On the nature of pain and emotions
I was thinking we could come up with more words for feelings and I decided to think about pain and in effect pleasure because of its seemingly false face.
By that I mean that pleasure and pain normally seem like a dichotomy, but I think it's a continous scale, or maybe not even that and not even a scale at all. Maybe there's just one or the other, if there's only pain, then less pain would seem like pleasure. How can we tell?
Off the top of my head I can think of several different kinds of pain, all distinct from each other. One is the type of pain you get with a headache, which is much different than a "sharp" pain from getting cut. One that seems even more different is the type of pain you get when you are normally active, but have been unable to exercise recently, and then the pain of exercising itself that still feels good in some way and then again after that, the pain of exhaustion where your joints and muscles ache but it feels so good.
A really really funny moment or joke can almost be described as a pain as well considering you feel the need to (laugh) repeatedly bellow until youre gasping for air, something that would be more akin to choking. You want to laugh so bad it hurts.

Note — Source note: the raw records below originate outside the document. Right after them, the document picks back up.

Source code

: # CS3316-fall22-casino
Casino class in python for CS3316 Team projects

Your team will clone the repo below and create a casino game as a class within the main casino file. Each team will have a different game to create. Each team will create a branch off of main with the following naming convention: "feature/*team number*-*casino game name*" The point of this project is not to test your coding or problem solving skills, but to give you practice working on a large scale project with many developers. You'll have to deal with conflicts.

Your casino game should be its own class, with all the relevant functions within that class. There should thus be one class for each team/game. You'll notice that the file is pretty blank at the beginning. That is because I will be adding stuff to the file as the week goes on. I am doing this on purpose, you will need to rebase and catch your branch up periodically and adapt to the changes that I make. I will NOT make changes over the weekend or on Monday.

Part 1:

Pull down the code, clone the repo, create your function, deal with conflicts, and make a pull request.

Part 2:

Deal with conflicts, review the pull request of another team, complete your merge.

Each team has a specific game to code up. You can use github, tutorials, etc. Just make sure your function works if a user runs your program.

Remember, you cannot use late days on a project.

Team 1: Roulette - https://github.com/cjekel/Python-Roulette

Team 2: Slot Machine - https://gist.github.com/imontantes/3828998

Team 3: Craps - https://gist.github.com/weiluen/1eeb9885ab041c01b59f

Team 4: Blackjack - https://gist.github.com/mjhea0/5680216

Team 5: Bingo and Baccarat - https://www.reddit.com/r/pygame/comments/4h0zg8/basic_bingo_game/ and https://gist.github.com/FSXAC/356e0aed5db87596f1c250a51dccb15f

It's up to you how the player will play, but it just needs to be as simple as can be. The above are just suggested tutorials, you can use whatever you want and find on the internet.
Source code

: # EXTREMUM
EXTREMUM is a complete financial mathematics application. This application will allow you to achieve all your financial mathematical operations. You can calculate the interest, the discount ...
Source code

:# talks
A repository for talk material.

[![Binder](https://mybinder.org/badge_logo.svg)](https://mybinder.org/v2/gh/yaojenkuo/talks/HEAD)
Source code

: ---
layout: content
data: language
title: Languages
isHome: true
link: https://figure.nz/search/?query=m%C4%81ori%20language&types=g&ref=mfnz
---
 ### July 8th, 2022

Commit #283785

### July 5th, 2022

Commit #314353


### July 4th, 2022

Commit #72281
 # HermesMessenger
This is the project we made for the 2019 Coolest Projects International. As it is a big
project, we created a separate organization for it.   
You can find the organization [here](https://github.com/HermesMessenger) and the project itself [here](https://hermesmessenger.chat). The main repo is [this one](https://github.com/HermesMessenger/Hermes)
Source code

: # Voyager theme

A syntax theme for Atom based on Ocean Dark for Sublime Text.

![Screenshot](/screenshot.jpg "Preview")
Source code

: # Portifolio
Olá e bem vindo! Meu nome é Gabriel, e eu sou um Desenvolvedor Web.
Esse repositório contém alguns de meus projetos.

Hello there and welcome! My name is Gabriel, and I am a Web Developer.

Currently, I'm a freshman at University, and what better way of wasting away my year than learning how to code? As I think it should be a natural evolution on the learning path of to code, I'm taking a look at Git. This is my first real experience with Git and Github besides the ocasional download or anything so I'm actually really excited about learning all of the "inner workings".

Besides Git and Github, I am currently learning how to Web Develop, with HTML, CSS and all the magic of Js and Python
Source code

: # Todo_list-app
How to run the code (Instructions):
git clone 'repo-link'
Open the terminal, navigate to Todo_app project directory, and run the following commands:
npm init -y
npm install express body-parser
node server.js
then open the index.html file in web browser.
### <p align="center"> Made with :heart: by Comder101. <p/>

Or what about the pain that comes when you love someone so much?
Could pain and pleasure be the same, just in slightly different masks? Or are they completly seperate and not even on the same scale, both equally necessary for happiness?
If all of life is pain, how could we tell if we have no base to compare non pain to? What about other emotions like fear and anger? Can those be reduced to a certain type of pain? Can we reduce all of life's emotions to one thing...either lack of pain and pain, or pleasure and lack of pleasure? Do we need more words for unique emotions or less words to see the truth, that we really only feel one thing and it only varies in intensity?
For instance, perhaps all those emotions not normally directly associated with pain or pleasure are really cognitive devices that produce behavior. So you feel pain in one situation and become angry because the circumstances trigger a primal response that is what we think of as anger. But really you are just feeling pain in the category of anger which could just as easily be fear except for the situation.